= Kiyotaka Mitsugi =

Japanese actor (born 1953)

Kiyotaka Mitsugi (三ツ木 清隆, Mitsugi Kiyotaka) is a Japanese actor and singer. His career has centered on television, in the genres of tokusatsu and jidaigeki.

== Biography ==
Mitsugi was born on May 30, 1953, in Ichikawa, Chiba Prefecture. He graduated from Wakō Gakuen High School.

He debuted in 1967 after being selected to portray the protagonist Azuma Hikaru in the television series Kōsoku Esper through 1967 to 1968. He starred in the 1973 series Shirojishi Kamen, and played a supporting role as the ninja Saizō in Series III, Episodes 1–57, of Abarenbō Shōgun. He played a supporting role as ZAT team member Nishida in the Ultraman Taro series.

In NHK's eleventh Taiga drama, Kunitori Monogatari, Mitsugi portrayed Akechi Mitsuharu. He appeared regularly in Episodes 436–509 of Tokusō Saizensen.

A frequent guest actor, he made six appearances on Ōedo Sōsamō and four on Zenigata Heiji, three on Taiyō ni Hoero!', and two on Happyaku Yachō Yume Nikki.
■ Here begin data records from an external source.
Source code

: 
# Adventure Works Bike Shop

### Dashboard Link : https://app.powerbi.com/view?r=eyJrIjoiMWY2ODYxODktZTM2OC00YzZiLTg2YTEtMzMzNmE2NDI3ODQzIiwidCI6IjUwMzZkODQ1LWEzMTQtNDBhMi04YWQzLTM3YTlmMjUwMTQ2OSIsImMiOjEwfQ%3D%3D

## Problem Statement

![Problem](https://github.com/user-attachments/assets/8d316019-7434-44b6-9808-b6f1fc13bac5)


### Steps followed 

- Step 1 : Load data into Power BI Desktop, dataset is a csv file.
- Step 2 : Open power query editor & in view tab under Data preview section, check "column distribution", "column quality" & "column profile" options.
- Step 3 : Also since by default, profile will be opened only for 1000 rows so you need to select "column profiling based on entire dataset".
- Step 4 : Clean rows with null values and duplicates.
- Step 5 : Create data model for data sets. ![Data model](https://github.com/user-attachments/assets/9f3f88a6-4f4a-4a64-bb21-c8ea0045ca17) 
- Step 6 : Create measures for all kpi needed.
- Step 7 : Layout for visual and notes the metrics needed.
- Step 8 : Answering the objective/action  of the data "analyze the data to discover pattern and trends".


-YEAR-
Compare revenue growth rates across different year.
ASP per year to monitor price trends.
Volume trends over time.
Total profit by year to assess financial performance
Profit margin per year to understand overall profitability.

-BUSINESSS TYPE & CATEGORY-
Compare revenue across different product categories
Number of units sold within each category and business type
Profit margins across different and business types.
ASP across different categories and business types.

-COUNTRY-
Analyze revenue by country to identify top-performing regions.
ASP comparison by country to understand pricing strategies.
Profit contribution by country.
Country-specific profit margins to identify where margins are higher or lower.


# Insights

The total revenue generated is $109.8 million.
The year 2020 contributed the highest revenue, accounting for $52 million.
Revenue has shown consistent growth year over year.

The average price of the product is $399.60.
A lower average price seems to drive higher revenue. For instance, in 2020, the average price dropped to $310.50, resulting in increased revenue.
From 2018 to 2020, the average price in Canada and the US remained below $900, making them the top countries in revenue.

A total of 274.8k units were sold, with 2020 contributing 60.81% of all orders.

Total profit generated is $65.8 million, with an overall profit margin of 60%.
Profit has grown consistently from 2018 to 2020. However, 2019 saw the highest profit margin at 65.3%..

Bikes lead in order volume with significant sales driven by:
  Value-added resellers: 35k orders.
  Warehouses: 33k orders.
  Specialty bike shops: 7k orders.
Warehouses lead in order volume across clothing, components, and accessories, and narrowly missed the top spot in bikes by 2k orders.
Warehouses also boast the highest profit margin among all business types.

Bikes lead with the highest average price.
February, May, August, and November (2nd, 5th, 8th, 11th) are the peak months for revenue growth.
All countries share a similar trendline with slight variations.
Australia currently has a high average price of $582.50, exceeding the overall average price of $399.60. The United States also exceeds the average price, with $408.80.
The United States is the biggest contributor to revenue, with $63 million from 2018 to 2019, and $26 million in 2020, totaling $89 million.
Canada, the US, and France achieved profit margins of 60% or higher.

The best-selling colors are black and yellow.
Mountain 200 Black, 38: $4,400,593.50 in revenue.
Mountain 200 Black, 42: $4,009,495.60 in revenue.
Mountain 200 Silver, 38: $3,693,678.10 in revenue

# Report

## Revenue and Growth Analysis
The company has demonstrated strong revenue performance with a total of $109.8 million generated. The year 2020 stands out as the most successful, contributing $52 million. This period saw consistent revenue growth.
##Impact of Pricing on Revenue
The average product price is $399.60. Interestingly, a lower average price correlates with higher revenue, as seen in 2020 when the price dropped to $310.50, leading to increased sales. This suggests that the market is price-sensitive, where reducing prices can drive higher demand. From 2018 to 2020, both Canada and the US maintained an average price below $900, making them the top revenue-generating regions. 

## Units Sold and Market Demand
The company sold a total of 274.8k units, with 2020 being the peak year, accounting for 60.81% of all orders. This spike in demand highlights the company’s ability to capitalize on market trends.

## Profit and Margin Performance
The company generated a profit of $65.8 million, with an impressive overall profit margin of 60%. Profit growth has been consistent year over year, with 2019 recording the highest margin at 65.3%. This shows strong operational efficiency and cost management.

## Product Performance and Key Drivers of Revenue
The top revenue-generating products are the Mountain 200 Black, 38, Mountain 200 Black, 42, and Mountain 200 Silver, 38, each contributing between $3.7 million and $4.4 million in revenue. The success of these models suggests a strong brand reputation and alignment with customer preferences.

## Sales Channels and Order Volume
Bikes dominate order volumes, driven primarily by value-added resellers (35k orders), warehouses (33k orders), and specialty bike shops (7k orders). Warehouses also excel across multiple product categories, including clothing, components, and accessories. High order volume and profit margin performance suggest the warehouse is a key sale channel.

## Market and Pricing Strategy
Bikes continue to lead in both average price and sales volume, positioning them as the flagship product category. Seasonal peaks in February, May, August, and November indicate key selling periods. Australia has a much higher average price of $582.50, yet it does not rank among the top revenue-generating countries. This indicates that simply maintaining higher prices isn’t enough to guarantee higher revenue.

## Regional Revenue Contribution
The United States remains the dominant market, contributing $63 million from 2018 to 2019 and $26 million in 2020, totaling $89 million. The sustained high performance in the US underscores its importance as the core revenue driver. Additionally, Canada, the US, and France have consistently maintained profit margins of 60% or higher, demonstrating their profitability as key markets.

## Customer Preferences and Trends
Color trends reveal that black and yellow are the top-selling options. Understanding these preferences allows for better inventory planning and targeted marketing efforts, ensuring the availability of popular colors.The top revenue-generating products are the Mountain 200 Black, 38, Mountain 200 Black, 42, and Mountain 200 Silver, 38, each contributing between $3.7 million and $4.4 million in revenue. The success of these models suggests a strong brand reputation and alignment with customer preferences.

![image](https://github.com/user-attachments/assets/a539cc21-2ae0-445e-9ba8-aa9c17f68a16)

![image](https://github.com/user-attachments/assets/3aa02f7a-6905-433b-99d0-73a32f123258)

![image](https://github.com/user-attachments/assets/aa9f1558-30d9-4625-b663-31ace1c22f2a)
Fans of the tokusatsu Chikyuu Sentai Fiveman know him as Dr. Hoshikawa. The producers of Abarenbō Shōgun selected him to reprise his role in the 500th episode special, and again to portray the daimyō Tokugawa Munenao in Series VI.

Outside drama series, his career includes other media and genres. In film, Mitsugi has three credits. He was a guest voice in an episode of the animated 1979 television show Takarajima. He has acted in stage productions in the 1970s, 1980s, and 1990s.

A vocalist, Mitsugi has released nine single recordings and one album.